In the week of writing, I’ve recorded such sessions from Germany, Spain, Denmark, Italy and UAE. You’ll get a link to view the “foreign” language version on Vimeo or Youtube, to ascertain the timings and the style of the VO. Then you’ll get a script which should sync approximately to the non-English version. If you can offer a full syncing service as well, where you’d chop up your VO on a video timeline to exactly match the non-English paragraphs, fine, but usually they do this detailed editing at their end.
It is perfectly possible to create a good business over about 6- 12 months from scratch. Life is very flexible, and you’d look to your email “in-box” for your daily income. You’d build up your client base to an extent that statistically you know that each morning there’ll be a good day’s work in the offing, even if you have closed off all jobs the night before. The best thing about being a VO is the variety. Doing silly voices, characters for video games, audio books and training video scripts where you learn so much, plus commercials where every split-second counts, means no two days or indeed jobs are the same.

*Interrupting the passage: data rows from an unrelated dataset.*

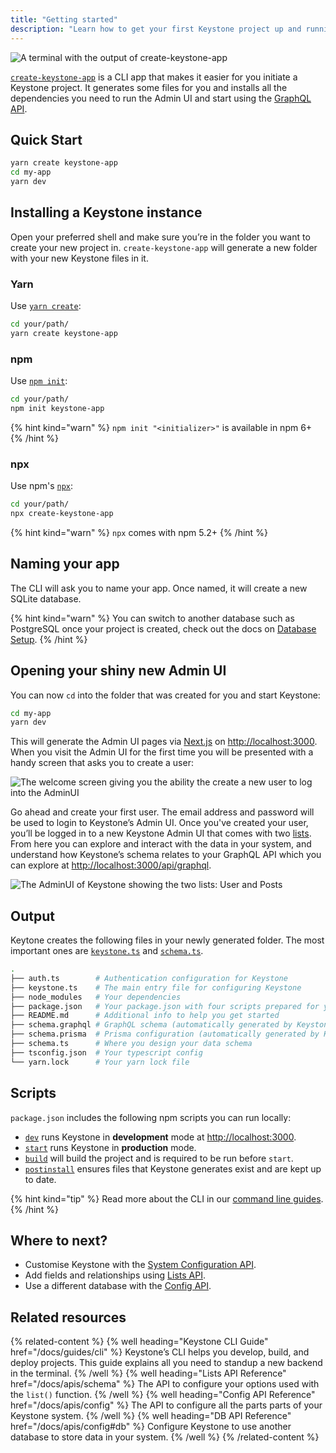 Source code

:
 ```yaml
---
title: "Getting started"
description: "Learn how to get your first Keystone project up and running using the `create-keystone-app` Command Line Interface."
---
```

![A terminal with the output of create-keystone-app](/assets/walkthroughs/getting-started/cover.svg)


[`create-keystone-app`](https://github.com/keystonejs/create-keystone-app) is a CLI app that makes it easier for you initiate a Keystone project.
It generates some files for you and installs all the dependencies you need to run the Admin UI and start using the [GraphQL API](/docs/apis/graphql).

## Quick Start

```sh
yarn create keystone-app
cd my-app
yarn dev
```

## Installing a Keystone instance

Open your preferred shell and make sure you’re in the folder you want to create your new project in.
`create-keystone-app` will generate a new folder with your new Keystone files in it.

### Yarn

Use [`yarn create`](https://classic.yarnpkg.com/en/docs/cli/create/):

```sh
cd your/path/
yarn create keystone-app
```

### npm

Use [`npm init`](https://docs.npmjs.com/cli/v7/commands/npm-init):

```sh
cd your/path/
npm init keystone-app
```

{% hint kind="warn" %}
`npm init "<initializer>"` is available in npm 6+
{% /hint %}

### npx

Use npm's [`npx`](https://docs.npmjs.com/cli/v7/commands/npx):

```sh
cd your/path/
npx create-keystone-app
```

{% hint kind="warn" %}
`npx` comes with npm 5.2+
{% /hint %}

## Naming your app

The CLI will ask you to name your app. Once named, it will create a new SQLite database.

{% hint kind="warn" %}
You can switch to another database such as PostgreSQL once your project is created, check out the docs on [Database Setup](https://keystonejs.com/docs/apis/config#db).
{% /hint %}

## Opening your shiny new Admin UI

You can now `cd` into the folder that was created for you and start Keystone:

```sh
cd my-app
yarn dev
```

This will generate the Admin UI pages via [Next.js](https://nextjs.org/) on [http://localhost:3000](http://localhost:3000). When you visit the Admin UI for the first time you will be presented with a handy screen that asks you to create a user:

![The welcome screen giving you the ability the create a new user to log into the AdminUI](/assets/walkthroughs/getting-started/welcome-screen.png)

Go ahead and create your first user. The email address and password will be used to login to Keystone’s Admin UI. Once you've created your user, you’ll be logged in to a new Keystone Admin UI that comes with two [lists](/docs/apis/config#lists).
From here you can explore and interact with the data in your system, and understand how Keystone’s schema relates to your GraphQL API which you can explore at [http://localhost:3000/api/graphql](http://localhost:3000/api/graphql).

![The AdminUI of Keystone showing the two lists: User and Posts](/assets/walkthroughs/getting-started/adminui.png)

## Output

Keytone creates the following files in your newly generated folder. The most important ones are [`keystone.ts`](/docs/apis/config) and [`schema.ts`](/docs/apis/Schema).

```sh
.
├── auth.ts        # Authentication configuration for Keystone
├── keystone.ts    # The main entry file for configuring Keystone
├── node_modules   # Your dependencies
├── package.json   # Your package.json with four scripts prepared for you
├── README.md      # Additional info to help you get started
├── schema.graphql # GraphQL schema (automatically generated by Keystone)
├── schema.prisma  # Prisma configuration (automatically generated by Keystone)
├── schema.ts      # Where you design your data schema
├── tsconfig.json  # Your typescript config
└── yarn.lock      # Your yarn lock file
```

## Scripts

`package.json` includes the following npm scripts you can run locally:

- [`dev`](/docs/guides/cli#dev) runs Keystone in **development** mode at [http://localhost:3000](http://localhost:3000).
- [`start`](/docs/guides/cli#start) runs Keystone in **production** mode.
- [`build`](/docs/guides/cli#build) will build the project and is required to be run before `start`.
- [`postinstall`](/docs/guides/cli#postinstall) ensures files that Keystone generates exist and are kept up to date.

{% hint kind="tip" %}
Read more about the CLI in our [command line guides](/guides/cli).
{% /hint %}

## Where to next?

- Customise Keystone with the [System Configuration API](/apis/config).
- Add fields and relationships using [Lists API](/apis/schema).
- Use a different database with the [Config API](/docs/apis/config#db).

## Related resources

{% related-content %}
{% well
heading="Keystone CLI Guide"
href="/docs/guides/cli" %}
Keystone’s CLI helps you develop, build, and deploy projects. This guide explains all you need to standup a new backend in the terminal.
{% /well %}
{% well
heading="Lists API Reference"
href="/docs/apis/schema" %}
The API to configure your options used with the `list()` function.
{% /well %}
{% well
heading="Config API Reference"
href="/docs/apis/config" %}
The API to configure all the parts parts of your Keystone system.
{% /well %}
{% well
heading="DB API Reference"
href="/docs/apis/config#db" %}
Configure Keystone to use another database to store data in your system.
{% /well %}
{% /related-content %}
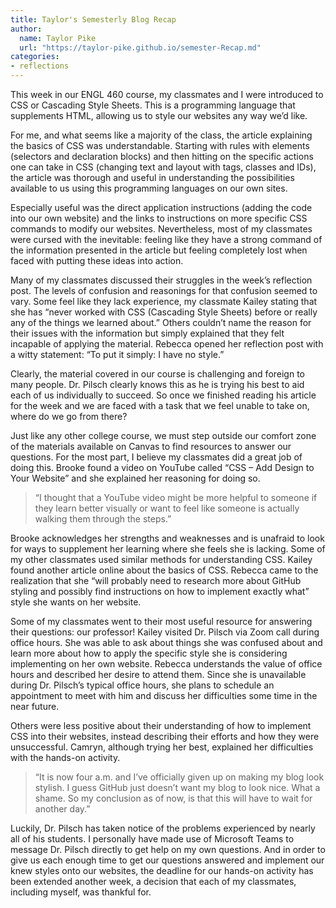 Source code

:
 ```yaml
---
title: Taylor's Semesterly Blog Recap
author:
  name: Taylor Pike
  url: "https://taylor-pike.github.io/semester-Recap.md"
categories:
- reflections
---
```


This week in our ENGL 460 course, my classmates and I were introduced to CSS or Cascading Style Sheets. This is a programming language that supplements HTML, allowing us to style our websites any way we’d like.

For me, and what seems like a majority of the class, the article explaining the basics of CSS was understandable. Starting with rules with elements (selectors and declaration blocks) and then hitting on the specific actions one can take in CSS (changing text and layout with tags, classes and IDs), the article was thorough and useful in understanding the possibilities available to us using this programming languages on our own sites. 

Especially useful was the direct application instructions (adding the code into our own website) and the links to instructions on more specific CSS commands to modify our websites. Nevertheless, most of my classmates were cursed with the inevitable: feeling like they have a strong command of the information presented in the article but feeling completely lost when faced with putting these ideas into action.

Many of my classmates discussed their struggles in the week’s reflection post. The levels of confusion and reasonings for that confusion seemed to vary. Some feel like they lack experience, my classmate Kailey stating that she has “never worked with CSS (Cascading Style Sheets) before or really any of the things we learned about.” Others couldn’t name the reason for their issues with the information but simply explained that they felt incapable of applying the material. Rebecca opened her reflection post with a witty statement: “To put it simply: I have no style.”

Clearly, the material covered in our course is challenging and foreign to many people. Dr. Pilsch clearly knows this as he is trying his best to aid each of us individually to succeed. So once we finished reading his article for the week and we are faced with a task that we feel unable to take on, where do we go from there?

Just like any other college course, we must step outside our comfort zone of the materials available on Canvas to find resources to answer our questions. For the most part, I believe my classmates did a great job of doing this. Brooke found a video on YouTube called “CSS – Add Design to Your Website” and she explained her reasoning for doing so.

> “I thought that a YouTube video might be more helpful to someone if they learn better visually or want to feel like someone is actually walking them through the steps.”

Brooke acknowledges her strengths and weaknesses and is unafraid to look for ways to supplement her learning where she feels she is lacking. Some of my other classmates used similar methods for understanding CSS. Kailey found another article online about the basics of CSS. Rebecca came to the realization that she “will probably need to research more about GitHub styling and possibly find instructions on how to implement exactly what” style she wants on her website.

Some of my classmates went to their most useful resource for answering their questions: our professor! Kailey visited Dr. Pilsch via Zoom call during office hours. She was able to ask about things she was confused about and learn more about how to apply the specific style she is considering implementing on her own website. Rebecca understands the value of office hours and described her desire to attend them. Since she is unavailable during Dr. Pilsch’s typical office hours, she plans to schedule an appointment to meet with him and discuss her difficulties some time in the near future.

Others were less positive about their understanding of how to implement CSS into their websites, instead describing their efforts and how they were unsuccessful. Camryn, although trying her best, explained her difficulties with the hands-on activity.

> “It is now four a.m. and I’ve officially given up on making my blog look stylish. I guess GitHub just doesn’t want my blog to look nice. What a shame. So my conclusion as of now, is that this will have to wait for another day.”

Luckily, Dr. Pilsch has taken notice of the problems experienced by nearly all of his students. I personally have made use of Microsoft Teams to message Dr. Pilsch directly to get help on my own questions. And in order to give us each enough time to get our questions answered and implement our knew styles onto our websites, the deadline for our hands-on activity has been extended another week, a decision that each of my classmates, including myself, was thankful for.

So are you already an actor or actress? Do you already “do” voices? That’s fine. Recording voiceovers is very similar in that you get into a character voice and stay in character. That character may be of a certain age from a certain part of the world with a certain social status, etc. etc. It’s your job to look at the script and think of the character in your head, even down to what they look like and what they would be wearing.
Many of the scripts may not really be characters as such, but “narrator” voices, but even here, you still need to create a type of person that you are playing. If you are given a script for, say, the tourist board of Romania aimed at future visitors, you imagine you are a professor at the University of Bucharest, proud of your country and its history. You have written many books about Romania and enjoy walking and cycling in the forests at weekends. There… have you a picture in your head?
You may have an industrial safety video to provide the voiceover for. So you imagine that you are the head of health and safety who has just taken to hospital a person seriously injured after ignoring the safety rules at the factory. You want to stop others having to go through the same trauma. You now have the passion and the fire in your belly and this will come across in the words that you read.